CityofSantaMonica / mds-provider

Python tools for working with MDS Provider data
https://github.com/openmobilityfoundation/mobility-data-specification
MIT License
18 stars 20 forks source link

Keep the fake MDS data generator's trip endpoints inside the boundary #49

Closed krithin closed 5 years ago

krithin commented 5 years ago

As things stand now the fake data generator starts off by placing its simulated vehicles at points inside the provided boundary file; it then simulates them taking trips by letting them roam some distance from their current location.

The problem with that approach is that vehicles can end up traveling quite far from their starting locations: in particular, when overlaid with the boundary of the city of Santa Monica, for instance, there's nothing stopping bikes and scooters from ending up scattered across the ocean. That is rather unrealistic, so this PR attempts to fix that by requiring that the end point of every trip, like its start, stay within the boundary while attempting to keep the distance distribution minimally changed.

thekaveman commented 5 years ago

This is a great idea.

What if, instead of a new method, boundary is an optional parameter to point_nearby? If it is not provided, proceed as normal. If it is provided, your logic takes over.

krithin commented 5 years ago

What if, instead of a new method, boundary is an optional parameter to point_nearby? If it is not provided, proceed as normal. If it is provided, your logic takes over.

I tried this but think it actually turns out to be more confusing than helpful, especially since point_nearby_within itself depends on point_nearby(...bearing=None).

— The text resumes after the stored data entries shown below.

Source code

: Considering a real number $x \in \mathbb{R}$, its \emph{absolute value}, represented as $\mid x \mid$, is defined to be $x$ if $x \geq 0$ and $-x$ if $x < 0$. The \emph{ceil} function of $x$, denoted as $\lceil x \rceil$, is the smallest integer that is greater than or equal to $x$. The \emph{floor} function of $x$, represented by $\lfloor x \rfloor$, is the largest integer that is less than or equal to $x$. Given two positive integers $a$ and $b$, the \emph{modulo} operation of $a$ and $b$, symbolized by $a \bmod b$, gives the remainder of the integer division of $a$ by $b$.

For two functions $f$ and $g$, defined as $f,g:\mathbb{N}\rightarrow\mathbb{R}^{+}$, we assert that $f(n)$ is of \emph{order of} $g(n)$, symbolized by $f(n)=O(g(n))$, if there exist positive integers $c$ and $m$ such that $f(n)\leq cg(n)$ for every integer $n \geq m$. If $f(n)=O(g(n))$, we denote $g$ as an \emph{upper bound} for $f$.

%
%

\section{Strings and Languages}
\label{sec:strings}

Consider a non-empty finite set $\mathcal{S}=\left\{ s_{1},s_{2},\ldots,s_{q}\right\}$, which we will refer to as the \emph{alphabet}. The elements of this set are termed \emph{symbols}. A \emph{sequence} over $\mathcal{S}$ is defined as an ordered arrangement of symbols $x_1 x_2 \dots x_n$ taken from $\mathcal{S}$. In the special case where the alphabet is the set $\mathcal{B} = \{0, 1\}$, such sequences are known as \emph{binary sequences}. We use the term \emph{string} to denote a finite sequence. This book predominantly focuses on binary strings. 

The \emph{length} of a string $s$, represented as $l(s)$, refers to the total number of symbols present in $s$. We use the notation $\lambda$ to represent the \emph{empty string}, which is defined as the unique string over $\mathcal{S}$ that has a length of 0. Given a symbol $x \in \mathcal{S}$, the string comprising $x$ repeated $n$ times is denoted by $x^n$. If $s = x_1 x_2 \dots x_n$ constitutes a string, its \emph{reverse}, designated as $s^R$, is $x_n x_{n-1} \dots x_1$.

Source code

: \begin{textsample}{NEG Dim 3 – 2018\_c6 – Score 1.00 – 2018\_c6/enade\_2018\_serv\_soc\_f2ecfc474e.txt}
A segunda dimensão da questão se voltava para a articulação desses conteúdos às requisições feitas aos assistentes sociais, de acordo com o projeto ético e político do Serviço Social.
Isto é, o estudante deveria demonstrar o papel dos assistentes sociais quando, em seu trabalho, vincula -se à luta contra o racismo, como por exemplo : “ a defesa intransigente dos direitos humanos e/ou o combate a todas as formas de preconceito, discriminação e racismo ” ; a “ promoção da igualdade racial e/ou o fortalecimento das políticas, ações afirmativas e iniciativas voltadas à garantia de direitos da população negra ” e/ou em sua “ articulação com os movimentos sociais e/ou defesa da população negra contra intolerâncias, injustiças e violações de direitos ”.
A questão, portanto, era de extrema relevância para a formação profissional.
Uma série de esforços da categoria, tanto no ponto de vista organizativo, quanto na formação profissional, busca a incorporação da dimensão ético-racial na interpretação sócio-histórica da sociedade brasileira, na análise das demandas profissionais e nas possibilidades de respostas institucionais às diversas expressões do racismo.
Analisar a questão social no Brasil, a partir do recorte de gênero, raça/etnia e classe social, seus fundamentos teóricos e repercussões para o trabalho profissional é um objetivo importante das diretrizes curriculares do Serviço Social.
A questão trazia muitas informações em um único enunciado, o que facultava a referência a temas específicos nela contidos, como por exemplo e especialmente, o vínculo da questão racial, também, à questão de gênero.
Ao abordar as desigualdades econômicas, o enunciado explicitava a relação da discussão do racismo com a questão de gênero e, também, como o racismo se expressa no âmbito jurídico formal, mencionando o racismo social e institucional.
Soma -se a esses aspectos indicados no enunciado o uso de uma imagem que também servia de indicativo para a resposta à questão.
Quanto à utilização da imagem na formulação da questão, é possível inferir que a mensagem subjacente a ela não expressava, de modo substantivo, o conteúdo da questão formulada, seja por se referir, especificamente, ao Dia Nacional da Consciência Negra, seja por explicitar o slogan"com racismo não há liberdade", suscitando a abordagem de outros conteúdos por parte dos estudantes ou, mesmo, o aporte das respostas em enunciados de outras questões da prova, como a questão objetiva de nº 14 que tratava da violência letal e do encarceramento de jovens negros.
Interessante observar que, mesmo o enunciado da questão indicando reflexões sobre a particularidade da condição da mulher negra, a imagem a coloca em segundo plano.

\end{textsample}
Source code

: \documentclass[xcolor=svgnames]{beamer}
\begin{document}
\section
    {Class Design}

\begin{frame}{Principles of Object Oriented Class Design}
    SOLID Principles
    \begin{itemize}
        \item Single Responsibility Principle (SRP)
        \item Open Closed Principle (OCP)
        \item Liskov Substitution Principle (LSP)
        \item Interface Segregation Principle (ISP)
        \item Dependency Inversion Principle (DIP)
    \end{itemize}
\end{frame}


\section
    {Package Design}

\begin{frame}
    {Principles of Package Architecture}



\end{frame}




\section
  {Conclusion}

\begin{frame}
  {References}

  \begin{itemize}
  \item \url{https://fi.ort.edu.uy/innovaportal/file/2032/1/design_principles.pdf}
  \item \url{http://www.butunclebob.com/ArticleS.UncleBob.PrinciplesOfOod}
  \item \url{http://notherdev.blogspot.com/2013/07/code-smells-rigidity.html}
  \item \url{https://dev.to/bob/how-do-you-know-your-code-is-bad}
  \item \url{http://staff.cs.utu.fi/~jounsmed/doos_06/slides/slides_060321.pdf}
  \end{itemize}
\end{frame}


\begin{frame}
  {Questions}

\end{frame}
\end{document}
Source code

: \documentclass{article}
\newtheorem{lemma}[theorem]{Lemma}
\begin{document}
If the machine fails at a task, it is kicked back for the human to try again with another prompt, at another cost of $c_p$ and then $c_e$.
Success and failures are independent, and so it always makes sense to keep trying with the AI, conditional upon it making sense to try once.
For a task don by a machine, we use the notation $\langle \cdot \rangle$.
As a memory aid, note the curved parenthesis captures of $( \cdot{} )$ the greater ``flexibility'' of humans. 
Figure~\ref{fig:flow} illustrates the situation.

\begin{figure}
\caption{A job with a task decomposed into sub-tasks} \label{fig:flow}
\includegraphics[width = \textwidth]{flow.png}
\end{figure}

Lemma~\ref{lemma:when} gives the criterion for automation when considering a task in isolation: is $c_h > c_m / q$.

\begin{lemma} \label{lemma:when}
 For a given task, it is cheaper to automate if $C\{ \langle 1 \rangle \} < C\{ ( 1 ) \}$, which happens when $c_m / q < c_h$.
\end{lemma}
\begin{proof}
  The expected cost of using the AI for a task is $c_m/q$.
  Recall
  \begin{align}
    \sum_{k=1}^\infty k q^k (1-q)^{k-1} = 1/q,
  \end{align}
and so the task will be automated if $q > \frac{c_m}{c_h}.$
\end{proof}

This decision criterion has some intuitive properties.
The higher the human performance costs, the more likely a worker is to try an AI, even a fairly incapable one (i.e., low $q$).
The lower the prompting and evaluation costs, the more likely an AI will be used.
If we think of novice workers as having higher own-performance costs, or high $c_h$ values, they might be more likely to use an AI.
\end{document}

thekaveman commented 5 years ago

Recursive functions are OK, right? 😉

I think it can be as simple as:

def point_nearby(point, dist, bearing=None, boundary=None):

    # setup etc.

    if boundary is None:
        # existing code
    else:
        for _ in range(MAX_TRIES):
            end_point = point_nearby(point, dist, bearing=bearing)
            if boundary.contains(end_point):
                return end_point
        # If we got here it's possible there was no point at that exact distance
        # from our starting point within the boundary; or maybe we were just unlucky.
        # Shrink the distance to the endpoint until we find one inside the boundary.
        assert(boundary.contains(point))
        while not boundary.contains(end_point):
            dist = dist * 0.9
            end_point = point_nearby(point, dist, bearing=bearing)

        return end_point

The other comment/question I have: instead of that delayed assert for the boundary containing the starting, what are your thoughts on raising an exception with a meaningful message (along the lines of... "we tried, but the distance may be too great from the starting point to the boundary"). Or alternatively, return None here... to indicate there was not a point_nearby that starting point, at that distance, inside that boundary.

thekaveman commented 5 years ago

@krithin I would like to get this merged, can we make that minor change to reuse point_nearby?

And if you have any thoughts on my question above?

krithin commented 5 years ago

Hi! Sorry this slipped on my end, will take another look in a day or two!

thekaveman commented 5 years ago

ping @krithin

krithin commented 5 years ago

Thanks for waiting (and for the ping!) I've reorganized this a little along the lines of your comment, and added an exception with a more informative error message in place of the assertion. I didn't want to return None if we failed to find a suitable point though - that would have meant changing more of the logic inside device_trip in provider.py.

thekaveman commented 5 years ago

This is great, thanks for the reorg @krithin.

I cleaned things up a bit, biggest thing was I didn't want to introduce an error class just for this one situation. If it is warranted in the future for other cases, we can revisit.